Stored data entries
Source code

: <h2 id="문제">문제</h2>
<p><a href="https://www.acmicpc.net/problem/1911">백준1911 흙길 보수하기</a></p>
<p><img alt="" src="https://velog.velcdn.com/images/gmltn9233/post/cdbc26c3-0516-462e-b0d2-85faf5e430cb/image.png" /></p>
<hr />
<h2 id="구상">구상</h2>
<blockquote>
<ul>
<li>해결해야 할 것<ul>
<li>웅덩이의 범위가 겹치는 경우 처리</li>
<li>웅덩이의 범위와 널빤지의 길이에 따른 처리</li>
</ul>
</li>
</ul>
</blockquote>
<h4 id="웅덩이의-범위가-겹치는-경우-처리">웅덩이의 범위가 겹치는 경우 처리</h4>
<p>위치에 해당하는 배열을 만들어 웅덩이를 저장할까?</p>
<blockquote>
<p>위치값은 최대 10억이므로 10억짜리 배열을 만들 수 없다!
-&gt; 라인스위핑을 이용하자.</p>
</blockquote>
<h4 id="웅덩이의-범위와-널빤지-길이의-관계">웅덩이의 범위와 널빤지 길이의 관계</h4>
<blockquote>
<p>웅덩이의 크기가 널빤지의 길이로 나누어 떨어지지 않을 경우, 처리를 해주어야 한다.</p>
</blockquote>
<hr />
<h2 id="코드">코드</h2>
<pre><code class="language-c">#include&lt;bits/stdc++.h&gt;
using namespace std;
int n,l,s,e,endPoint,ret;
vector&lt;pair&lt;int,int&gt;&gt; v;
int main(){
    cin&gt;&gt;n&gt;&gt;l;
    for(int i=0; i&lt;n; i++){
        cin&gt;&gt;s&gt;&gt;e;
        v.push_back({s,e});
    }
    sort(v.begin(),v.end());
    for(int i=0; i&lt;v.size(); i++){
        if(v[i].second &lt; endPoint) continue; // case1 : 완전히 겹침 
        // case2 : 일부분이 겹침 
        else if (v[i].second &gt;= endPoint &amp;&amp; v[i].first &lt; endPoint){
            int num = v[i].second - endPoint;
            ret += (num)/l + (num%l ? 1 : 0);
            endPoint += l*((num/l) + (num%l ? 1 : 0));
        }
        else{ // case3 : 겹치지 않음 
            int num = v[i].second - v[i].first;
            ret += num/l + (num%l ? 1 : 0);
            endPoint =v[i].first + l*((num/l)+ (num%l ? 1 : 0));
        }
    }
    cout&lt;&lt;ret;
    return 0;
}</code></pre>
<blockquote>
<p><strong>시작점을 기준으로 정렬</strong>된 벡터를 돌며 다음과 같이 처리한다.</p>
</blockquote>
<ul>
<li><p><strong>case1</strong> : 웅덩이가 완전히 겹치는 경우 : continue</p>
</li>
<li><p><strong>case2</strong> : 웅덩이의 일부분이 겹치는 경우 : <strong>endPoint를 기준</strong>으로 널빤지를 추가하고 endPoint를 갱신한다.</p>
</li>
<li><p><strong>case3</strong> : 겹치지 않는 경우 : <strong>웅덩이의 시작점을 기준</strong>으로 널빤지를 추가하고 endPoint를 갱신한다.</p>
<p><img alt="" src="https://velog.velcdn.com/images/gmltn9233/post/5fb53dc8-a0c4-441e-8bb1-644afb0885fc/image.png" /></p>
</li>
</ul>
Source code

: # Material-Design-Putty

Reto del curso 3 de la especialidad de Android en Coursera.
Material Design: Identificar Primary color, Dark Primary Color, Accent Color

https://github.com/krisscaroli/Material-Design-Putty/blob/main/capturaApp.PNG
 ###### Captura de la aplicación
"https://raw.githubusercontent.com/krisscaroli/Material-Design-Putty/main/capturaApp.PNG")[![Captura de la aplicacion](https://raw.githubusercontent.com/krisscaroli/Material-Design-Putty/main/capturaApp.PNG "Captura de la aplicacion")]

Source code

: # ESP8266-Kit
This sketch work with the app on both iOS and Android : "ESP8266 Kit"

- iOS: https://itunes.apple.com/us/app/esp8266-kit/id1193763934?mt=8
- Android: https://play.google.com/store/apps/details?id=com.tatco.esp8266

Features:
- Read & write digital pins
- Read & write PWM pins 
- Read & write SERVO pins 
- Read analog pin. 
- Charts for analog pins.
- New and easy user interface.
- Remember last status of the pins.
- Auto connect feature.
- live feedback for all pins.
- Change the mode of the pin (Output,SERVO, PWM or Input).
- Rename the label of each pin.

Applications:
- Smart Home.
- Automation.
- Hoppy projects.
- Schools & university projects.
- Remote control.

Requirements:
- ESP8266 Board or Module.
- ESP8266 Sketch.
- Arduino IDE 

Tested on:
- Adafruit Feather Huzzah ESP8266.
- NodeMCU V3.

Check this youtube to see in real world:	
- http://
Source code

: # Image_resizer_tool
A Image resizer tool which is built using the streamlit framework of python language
...
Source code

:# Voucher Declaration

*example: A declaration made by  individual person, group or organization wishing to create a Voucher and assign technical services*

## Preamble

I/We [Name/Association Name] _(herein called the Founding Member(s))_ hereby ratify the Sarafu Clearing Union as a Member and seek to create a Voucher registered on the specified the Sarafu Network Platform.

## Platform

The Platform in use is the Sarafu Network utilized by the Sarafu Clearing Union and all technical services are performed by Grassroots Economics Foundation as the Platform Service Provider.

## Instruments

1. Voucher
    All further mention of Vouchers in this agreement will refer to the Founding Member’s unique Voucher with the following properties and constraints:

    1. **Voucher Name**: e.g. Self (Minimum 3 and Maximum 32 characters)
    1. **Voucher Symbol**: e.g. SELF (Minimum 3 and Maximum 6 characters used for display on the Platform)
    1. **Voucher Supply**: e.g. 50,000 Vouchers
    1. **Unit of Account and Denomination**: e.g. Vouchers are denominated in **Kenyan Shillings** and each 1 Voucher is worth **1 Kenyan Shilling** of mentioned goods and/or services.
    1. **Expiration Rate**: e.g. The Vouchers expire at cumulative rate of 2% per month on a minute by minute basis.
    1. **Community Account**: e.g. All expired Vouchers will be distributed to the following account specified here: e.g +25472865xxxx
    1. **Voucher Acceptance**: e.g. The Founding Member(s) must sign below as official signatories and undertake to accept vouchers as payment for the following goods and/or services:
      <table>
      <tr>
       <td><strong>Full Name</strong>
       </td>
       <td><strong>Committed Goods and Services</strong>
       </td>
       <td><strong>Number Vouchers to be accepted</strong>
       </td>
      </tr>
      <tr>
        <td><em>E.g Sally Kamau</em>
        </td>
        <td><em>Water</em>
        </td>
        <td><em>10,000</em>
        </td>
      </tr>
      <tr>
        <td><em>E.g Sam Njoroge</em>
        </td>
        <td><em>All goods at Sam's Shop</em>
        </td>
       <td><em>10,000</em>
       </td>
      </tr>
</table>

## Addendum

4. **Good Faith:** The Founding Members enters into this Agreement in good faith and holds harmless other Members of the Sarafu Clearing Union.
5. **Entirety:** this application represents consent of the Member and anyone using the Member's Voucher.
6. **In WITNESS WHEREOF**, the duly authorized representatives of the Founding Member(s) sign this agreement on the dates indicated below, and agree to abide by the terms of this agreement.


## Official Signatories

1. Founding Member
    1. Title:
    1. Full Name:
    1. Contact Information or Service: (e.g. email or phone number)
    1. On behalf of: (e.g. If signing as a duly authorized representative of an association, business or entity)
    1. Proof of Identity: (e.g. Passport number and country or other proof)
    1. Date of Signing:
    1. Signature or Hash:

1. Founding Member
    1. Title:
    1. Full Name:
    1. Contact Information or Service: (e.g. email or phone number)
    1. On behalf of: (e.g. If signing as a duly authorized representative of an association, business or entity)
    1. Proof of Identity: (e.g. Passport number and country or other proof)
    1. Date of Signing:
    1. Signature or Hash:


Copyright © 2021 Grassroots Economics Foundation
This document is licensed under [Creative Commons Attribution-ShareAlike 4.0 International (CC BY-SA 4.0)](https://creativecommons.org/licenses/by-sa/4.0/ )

◆ EXERCISE DETAILS ◆
Among the records above, a stretch begins at the line containing "- Schools & university projects." and ends at the line containing "A Image resizer". Restate that stretch word for word, and nothing else.

◆ ANSWER ◆
- Schools & university projects.
- Remote control.

Requirements:
- ESP8266 Board or Module.
- ESP8266 Sketch.
- Arduino IDE 

Tested on:
- Adafruit Feather Huzzah ESP8266.
- NodeMCU V3.

Check this youtube to see in real world:	
- http://
Source code

: # Image_resizer_tool
A Image resizer tool which is built using the streamlit framework of python language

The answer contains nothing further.